Hartz y Aiga guardaron silencio esperando la respuesta del albino pero Suoh no dijo nada, Shu se acercó a él y le extendió su teléfono; el albino menor lo tomó con agresividad y salió del lugar.

—Cobarde —susurró Ranjiro decepcionado del chico, Aiga a su lado estaba en la misma condición.

—Es obvio que Hartz no irá solo contra Phi, necesita más personas y por eso decidimos adelantar los planes de lo que quedó de la resistencia —interrumpió Shu abruptamente el momento, ahora todo lo que dijeran solo era para explicarle sus planes a Ranjiro.

—Tuvimos que fingir que fuimos atacados por el Snake Pit en el centro de investigación de Wakiya —continúo Aiga con la explicación— No era seguro contarles de todo nuestro plan por ninguna vía de comunicación así que fue la mejor opción.

—Solo le dejamos un corto mensaje a Wakiya en su sistema de seguridad, el es el puente entre nosotros y la resistencia así que tendrán que cumplir su mandato sin problemas —dijo el de ojos rojos, Ranjiro asintió.

—Solo tengo una ultima pregunta, ¡ah, no!, de hecho son dos —dijo Ranjiro intrigado, Aiga asintió instándolo a continuar— ¿Dónde está la verdadera base del Snake Pit? y ¿Cuándo vamos a atacar?

—La base de mi hermano estaba en Europa, cerca de nuestro antiguo palacio familiar —dijo Hartz— Pero la base central del Snake Pit está en Estados Unidos, debajo de un área densamente poblada cerca del club de los Ragings Bulls; así el flujo de personas que entran y salen no llama mucho la atención.

—Y atacaremos en dos días —dijo Shu finalizando la conversación.

/

Caminó por el lugar mirando que todo estuviera en orden, la cápsula ya estaba preparada, los cables se encontraban en su lugar y el monitoreo de las posibles fallas indicaban los niveles más bajos vistos hasta ahora, solo faltaba el sujeto de pruebas.

Sonrió satisfecho cuando lo vio entrar, amordazado y atado forcejeaba inútilmente para escapar.

—Bienvenido Dark Eye, mira la la enorme sorpresa que te preparamos —dijo Ashtem con una sutil burla en todas sus palabras— Por favor pasa, ya todo está listo.

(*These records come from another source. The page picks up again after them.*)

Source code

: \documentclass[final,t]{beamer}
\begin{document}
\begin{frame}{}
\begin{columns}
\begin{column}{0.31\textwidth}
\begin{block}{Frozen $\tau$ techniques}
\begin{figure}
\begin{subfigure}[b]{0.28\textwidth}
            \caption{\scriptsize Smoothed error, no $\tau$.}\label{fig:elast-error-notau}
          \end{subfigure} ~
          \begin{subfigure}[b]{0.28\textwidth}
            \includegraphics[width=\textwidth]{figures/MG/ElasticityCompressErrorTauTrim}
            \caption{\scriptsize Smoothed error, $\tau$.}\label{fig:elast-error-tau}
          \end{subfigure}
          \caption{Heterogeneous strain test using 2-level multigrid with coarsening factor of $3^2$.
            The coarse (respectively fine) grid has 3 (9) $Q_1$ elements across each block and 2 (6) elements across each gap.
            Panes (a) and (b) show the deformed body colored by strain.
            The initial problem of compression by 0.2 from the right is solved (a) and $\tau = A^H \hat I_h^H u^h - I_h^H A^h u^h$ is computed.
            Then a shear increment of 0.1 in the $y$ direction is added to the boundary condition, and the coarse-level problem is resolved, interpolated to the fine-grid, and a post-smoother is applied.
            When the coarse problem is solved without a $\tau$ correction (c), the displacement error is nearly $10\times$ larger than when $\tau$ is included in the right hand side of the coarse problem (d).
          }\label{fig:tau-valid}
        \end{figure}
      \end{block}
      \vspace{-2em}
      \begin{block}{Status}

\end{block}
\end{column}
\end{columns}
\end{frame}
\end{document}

Fue empujado por dos sujetos hasta llegar al extraño aparato, Ashtem quien se hallaba parado justo a un lado rodeno que liberaran su boca.

—¡Dejalo en paz! ¡No puedes hacerle esto! —gritó desesperado con la voz profunda y trémula, obviamente no era la que le solía pertenecer al chico; Ashtem solo sonrió.

—Claro que sí, no importa cuanto tiempo lo lleves suplantando, él todavía está en el interior y sus heridas aun no sanan ¿o si, Valkyrie? —Lo tomó de la barbilla mostrando su superioridad, el menor por más que peleara no podía zafarse.

Quizás no era la mejor para las relaciones humanas debido a que no era humana en primer lugar, pero sabía que pasara lo que pasara tenía que proteger a Valt; incluso si su forma actual no era lo suficientemente buena para pelear daria todo de sí por ese niño. Pero pronto se dio cuenta que no serviría de nada, lo arrojaron con fuerza al interior de ese aparato y le conectaron un cable en la frente justo entre los ojos.

—Descubrimos mejores manera de penetrar tu mente, un solo impacto y el proceso comienza, tú querido Valt se enfrentara a sus peores pesadillas y su miedo y odio saldrán a la luz para solo obedecerme a mí —dijo el mayor del otro lado de la habitación, mirando todo mientras sorbía algo de una taza. La cámara donde estaba comenzó a llenarse de un extraño líquido de color verde transparente, nunca dejó de intentar por más que sus brazos atados comenzaran a sangrar.

Miro hacia todos lados, su reflejo podía verse a través de la puerta transparente, lo miró notando que le regresaba una mirada dolida y decepcionada.

—Lo siento Valt, no podemos salir de esta —dijo antes de sentir un impulso eléctrico y todo se volvió oscuro.